→ Input material:
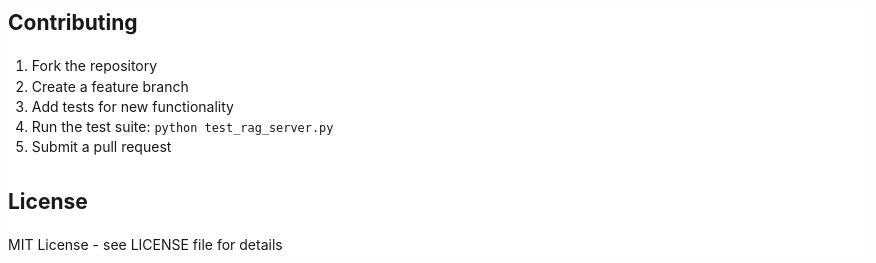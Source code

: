 ## Contributing

1. Fork the repository
2. Create a feature branch
3. Add tests for new functionality
4. Run the test suite: `python test_rag_server.py`
5. Submit a pull request

## License

MIT License - see LICENSE file for details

→ What you need to do:
Your reply should consist only of the lines from the one containing "4. Run the test" through the last line of the records, each reproduced exactly.

→ The completed task:
4. Run the test suite: `python test_rag_server.py`
5. Submit a pull request

## License

MIT License - see LICENSE file for details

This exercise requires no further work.